Sunday, November 09, 2008
Mythology, Meaning, Motivation, and Action
I come from the perspective that language and media, just as science and religion, are methods for communicating conscious experience through the realm of the mind. If you examine what is around where you are sitting, standing, or lying right now, there are physical objects that you experience around you that take up space and time. Things are as they are. How you feel about what you see, whether they are agreeable to you, whether you like or dislike what you are experiencing at the time, etc. are in the realm of the mind. Just as the physical world seems to be made of structures and acted upon by forces (gravity, electro-magnetism, etc.), the mind is also made of structures (ideas connected by emotional attachments).
Emotions keep you physically safe. If a hungry lion walked into the room, most people would experience fear, triggering a "fight, flight, or freeze" response that will keep you as physically safe as possible given the circumstances. Emotional attachments to ideas (or "feelings") are not so clear, especially when negative or destructive emotions are involved. These become especially dangerous when they motivate action.
Media and especially the news stories do not evoke good feelings. A story, for example, of how an eight year old kid shot and killed two adults half-way around the world may not have any bearing on your physical well-being, but when you bring in empathy and consider the future of the family and those that were killed, what does it do to how you feel? From the perspective of your physical immediate surroundings, what sort of impact does such a story have? Serves as a good example for a blog entry? Gossip material? What happens when this story spreads (and I am guilty of this just by bringing it up)? How different is this vs. the role of mythology?
Anyone that has gone on an extended vacation or retreat knows that it is possible to survive and not make a conscious (in some cases obsessive) effort to find out about the latest news.
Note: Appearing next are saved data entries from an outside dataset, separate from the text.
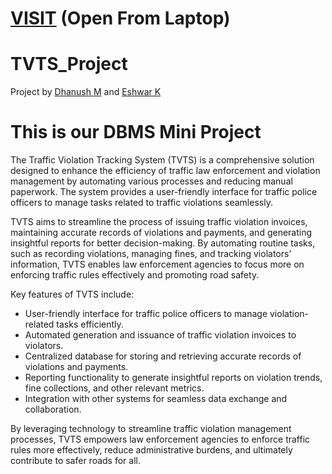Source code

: # [VISIT](http://tvts.42web.io) (Open From Laptop) 
# TVTS_Project

Project by [Dhanush M](https://github.com/DhanushM007) and [Eshwar K](https://github.com/1RN21CS056) 

# This is our DBMS Mini Project

The Traffic Violation Tracking System (TVTS) is a comprehensive solution designed to enhance the
efficiency of traffic law enforcement and violation management by automating various processes and
reducing manual paperwork. The system provides a user-friendly interface for traffic police officers
to manage tasks related to traffic violations seamlessly.

TVTS aims to streamline the process of issuing traffic violation invoices, maintaining accurate
records of violations and payments, and generating insightful reports for better decision-making.
By automating routine tasks, such as recording violations, managing fines, and tracking violators’
information, TVTS enables law enforcement agencies to focus more on enforcing traffic rules
effectively and promoting road safety.

Key features of TVTS include:
- User-friendly interface for traffic police officers to manage violation-related tasks efficiently.
- Automated generation and issuance of traffic violation invoices to violators.
- Centralized database for storing and retrieving accurate records of violations and payments.
- Reporting functionality to generate insightful reports on violation trends, fine collections, and other
relevant metrics.
- Integration with other systems for seamless data exchange and collaboration.

By leveraging technology to streamline traffic violation management processes, TVTS empowers
law enforcement agencies to enforce traffic rules more effectively, reduce administrative burdens, and
ultimately contribute to safer roads for all.


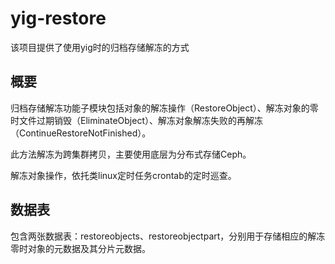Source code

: # yig-restore
该项目提供了使用yig时的归档存储解冻的方式

## 概要
<p>归档存储解冻功能子模块包括对象的解冻操作（RestoreObject）、解冻对象的零时文件过期销毁（EliminateObject）、解冻对象解冻失败的再解冻（ContinueRestoreNotFinished）。</p>
<p>此方法解冻为跨集群拷贝，主要使用底层为分布式存储Ceph。</p>
<p>解冻对象操作，依托类linux定时任务crontab的定时巡查。</p>

## 数据表
包含两张数据表：restoreobjects、restoreobjectpart，分别用于存储相应的解冻零时对象的元数据及其分片元数据。

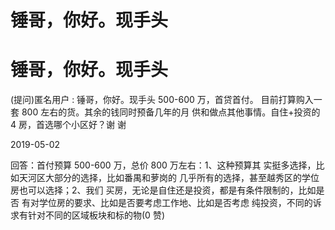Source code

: # 锤哥，你好。现手头

# 锤哥，你好。现手头

(提问)匿名用户 : 锤哥，你好。现手头 500-600 万，首贷首付。 目前打算购入一套 800 左右的货。其余的钱同时预备几年的月 供和做点其他事情。自住+投资的 4 房，首选哪个小区好？谢 谢

2019-05-02

回答：首付预算 500-600 万，总价 800 万左右：1、这种预算其 实挺多选择，比如天河区大部分的选择，比如番禺和萝岗的 几乎所有的选择，甚至越秀区的学位房也可以选择；2、我们 买房，无论是自住还是投资，都是有条件限制的，比如是否 有对学位房的要求、比如是否要考虑工作地、比如是否考虑 纯投资，不同的诉求有针对不同的区域板块和标的物(0 赞)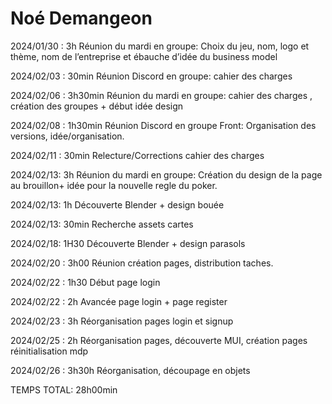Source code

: # Noé Demangeon

2024/01/30 : 3h			Réunion du mardi en groupe: Choix du jeu, nom, logo et thème, nom de l’entreprise et ébauche d’idée du business model

2024/02/03 : 30min		Réunion Discord en groupe:  cahier des charges 

2024/02/06 :  3h30min		Réunion du mardi en groupe:  cahier des charges , création des groupes + début idée design 

2024/02/08 :  1h30min		Réunion Discord en groupe Front: Organisation des versions, idée/organisation.

2024/02/11 : 30min		Relecture/Corrections cahier des charges

2024/02/13: 3h		  Réunion du mardi en groupe: Création du design de la page au brouillon+ idée pour la nouvelle regle du poker.

2024/02/13: 1h		  Découverte Blender + design bouée

2024/02/13: 30min		  Recherche assets cartes

2024/02/18: 1H30        Découverte Blender + design parasols

2024/02/20 : 3h00          Réunion création pages, distribution taches.

2024/02/22 : 1h30          Début page login

2024/02/22 : 2h         Avancée page login + page register

2024/02/23 : 3h         Réorganisation pages login et signup

2024/02/25 : 2h         Réorganisation pages, découverte MUI, création pages réinitialisation mdp

2024/02/26 : 3h30h         Réorganisation, découpage en objets

TEMPS TOTAL: 28h00min 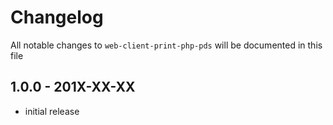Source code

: # Changelog

All notable changes to `web-client-print-php-pds` will be documented in this file

## 1.0.0 - 201X-XX-XX

- initial release
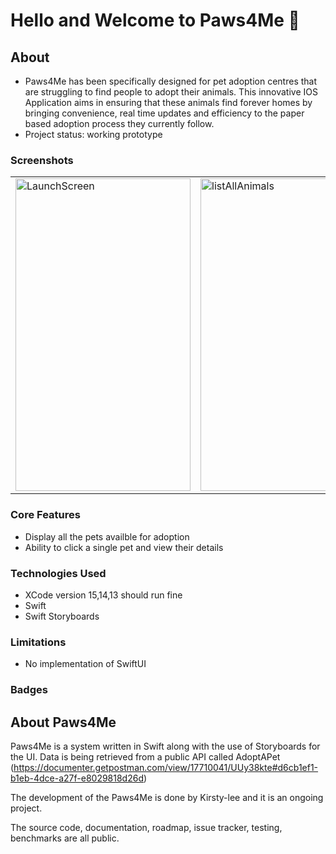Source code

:# Hello and Welcome to Paws4Me 🐾

## About
* Paws4Me has been specifically designed for pet adoption centres that are struggling to find people to adopt their animals. This innovative IOS Application aims in ensuring that these animals find forever homes by bringing convenience, real time updates and efficiency to the paper based adoption process they currently follow.
* Project status: working prototype

### Screenshots
<table>
  <tr>
<td><img alt="LaunchScreen" src="https://user-images.githubusercontent.com/98941706/155467881-97257790-bc21-42a1-91f0-ae279c393ce6.png" alt="1" width = 280px height = 500px ></td>
    <td><img alt="listAllAnimals" src="https://user-images.githubusercontent.com/98941706/155329707-bb3c040a-429f-4eb3-8a2a-1cf4bb5f16dc.png" alt="1" width = 280px height = 500px ></td>
    <td> <img alt="SinglePet" src="https://user-images.githubusercontent.com/98941706/155498605-a3557333-e051-4ff6-ad60-ae74c1394acd.png" height = 500px ></td>
  </tr>
</table>


### Core Features
* Display all the pets availble for adoption
* Ability to click a single pet and view their details

### Technologies Used
* XCode version 15,14,13 should run fine 
* Swift
* Swift Storyboards

### Limitations
* No implementation of SwiftUI

### Badges

## About Paws4Me

Paws4Me is a system written in Swift along with the use of Storyboards for the UI. Data is being retrieved from a public API called AdoptAPet (https://documenter.getpostman.com/view/17710041/UUy38kte#d6cb1ef1-b1eb-4dce-a27f-e8029818d26d)

The development of the Paws4Me is done by Kirsty-lee and it is an ongoing project.

The source code, documentation, roadmap, issue tracker, testing, benchmarks are all public.
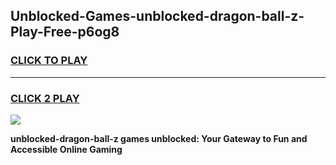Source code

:
## Unblocked-Games-unblocked-dragon-ball-z-Play-Free-p6og8
<h3>
<a href="https://premium76.site?title=unblocked-dragon-ball-z&ref=21A">CLICK TO PLAY</a></h3>
<hr>

<h3>
<a href="https://premium76.site?title=unblocked-dragon-ball-z&ref=21A">CLICK 2 PLAY</a>
  
</h3>

<a href="https://premium76.site?title=unblocked-dragon-ball-z&ref=21A"><img src="https://clearcache.store/games.png"></a>


**unblocked-dragon-ball-z games unblocked: Your Gateway to Fun and Accessible Online Gaming**
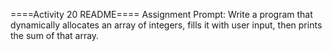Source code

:====Activity 20 README====
Assignment Prompt: Write a program that dynamically allocates an array of integers, fills it with user input, then prints the sum of that array. 
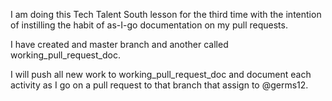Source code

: I am doing this Tech Talent South lesson for the third time with the intention of instilling the habit of as-I-go documentation on my pull requests. 

I have created and master branch and another called working_pull_request_doc.

I will push all new work to working_pull_request_doc and document each activity as I go on a pull request to that branch that assign to @germs12. 
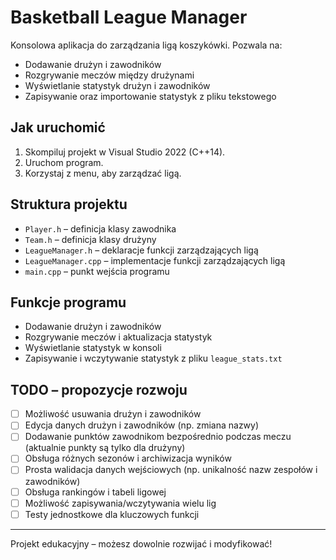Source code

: # Basketball League Manager

Konsolowa aplikacja do zarządzania ligą koszykówki. Pozwala na:

- Dodawanie drużyn i zawodników
- Rozgrywanie meczów między drużynami
- Wyświetlanie statystyk drużyn i zawodników
- Zapisywanie oraz importowanie statystyk z pliku tekstowego

## Jak uruchomić

1. Skompiluj projekt w Visual Studio 2022 (C++14).
2. Uruchom program.
3. Korzystaj z menu, aby zarządzać ligą.

## Struktura projektu

- `Player.h` – definicja klasy zawodnika
- `Team.h` – definicja klasy drużyny
- `LeagueManager.h` – deklaracje funkcji zarządzających ligą
- `LeagueManager.cpp` – implementacje funkcji zarządzających ligą
- `main.cpp` – punkt wejścia programu

## Funkcje programu

- Dodawanie drużyn i zawodników
- Rozgrywanie meczów i aktualizacja statystyk
- Wyświetlanie statystyk w konsoli
- Zapisywanie i wczytywanie statystyk z pliku `league_stats.txt`

## TODO – propozycje rozwoju

- [ ] Możliwość usuwania drużyn i zawodników
- [ ] Edycja danych drużyn i zawodników (np. zmiana nazwy)
- [ ] Dodawanie punktów zawodnikom bezpośrednio podczas meczu (aktualnie punkty są tylko dla drużyny)
- [ ] Obsługa różnych sezonów i archiwizacja wyników
- [ ] Prosta walidacja danych wejściowych (np. unikalność nazw zespołów i zawodników)
- [ ] Obsługa rankingów i tabeli ligowej
- [ ] Możliwość zapisywania/wczytywania wielu lig
- [ ] Testy jednostkowe dla kluczowych funkcji

---

Projekt edukacyjny – możesz dowolnie rozwijać i modyfikować!

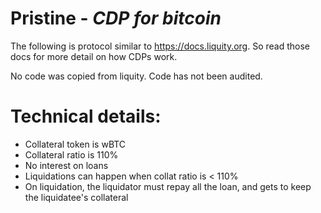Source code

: # Pristine - *CDP for bitcoin*

The following is protocol similar to https://docs.liquity.org. So read those docs for more detail on how CDPs work.

No code was copied from liquity. 
Code has not been audited.

# Technical details: 

- Collateral token is wBTC
- Collateral ratio is 110%
- No interest on loans
- Liquidations can happen when collat ratio is < 110%
- On liquidation, the liquidator must repay all the loan, and gets to keep the liquidatee's collateral




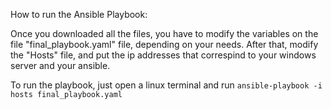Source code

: How to run the Ansible Playbook:

Once you downloaded all the files, you have to modify the variables on the file "final_playbook.yaml" file, depending on your needs.
After that, modify the "Hosts" file, and put the ip addresses that correspind to your windows server and your ansible.

To run the playbook, just open a linux terminal and run `ansible-playbook -i hosts final_playbook.yaml`
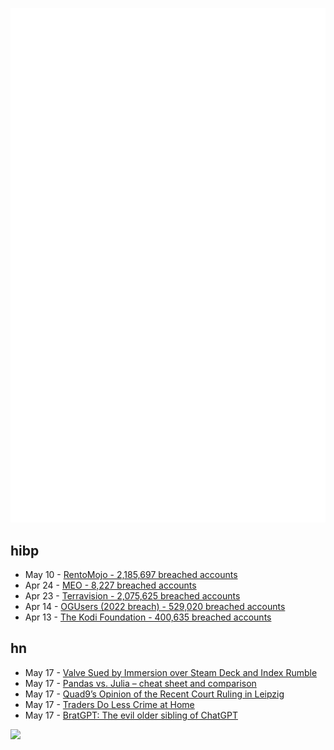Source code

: ![Metrics](https://raw.githubusercontent.com/phixion/phixion/master/metrics.svg)

## hibp

<!--
for https://github.com/phixion/phixion/blob/main/.github/workflows/feeds.yml
-->
<!--START_SECTION:haveibeenpwnd-->
- May 10 - [RentoMojo - 2,185,697 breached accounts](https://haveibeenpwned.com/PwnedWebsites#RentoMojo)
- Apr 24 - [MEO - 8,227 breached accounts](https://haveibeenpwned.com/PwnedWebsites#MEO)
- Apr 23 - [Terravision - 2,075,625 breached accounts](https://haveibeenpwned.com/PwnedWebsites#Terravision)
- Apr 14 - [OGUsers (2022 breach) - 529,020 breached accounts](https://haveibeenpwned.com/PwnedWebsites#OGUsers2022)
- Apr 13 - [The Kodi Foundation - 400,635 breached accounts](https://haveibeenpwned.com/PwnedWebsites#KodiFoundation)
<!--END_SECTION:haveibeenpwnd-->

## hn

<!--
for https://github.com/phixion/phixion/blob/main/.github/workflows/feeds.yml
-->
<!--START_SECTION:hn-->
- May 17 - [Valve Sued by Immersion over Steam Deck and Index Rumble](https://www.theverge.com/2023/5/16/23726295/valve-immersion-rumble-lawsuit)
- May 17 - [Pandas vs. Julia – cheat sheet and comparison](https://datascientyst.com/pandas-vs-julia-comparison-cheat-sheet/)
- May 17 - [Quad9’s Opinion of the Recent Court Ruling in Leipzig](https://quad9.net/news/press/quad9-s-opinion-of-the-recent-court-ruling-in-leipzig/)
- May 17 - [Traders Do Less Crime at Home](https://www.bloomberg.com/opinion/articles/2023-05-16/traders-do-less-crime-at-home)
- May 17 - [BratGPT: The evil older sibling of ChatGPT](https://bratgpt.com)
<!--END_SECTION:hn-->

<!--
for https://yhype.me
-->
![](https://hit.yhype.me/github/profile?user_id=13013670)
There is a great line in "Dark Side of the Moon" by Pink Floyd that reads:
The lunatic is in the hall
The lunatics are in my hall
The paper holds their folded faces to the floor
And every day the paperboy brings more
I am not saying that you should completely avoid the news. What I am hoping to do is to make you more aware of how the news influences you emotionally (hence biochemically) and affects your perception and subsequent actions. There is also the flip-side of advertising and desire (how does porn work?).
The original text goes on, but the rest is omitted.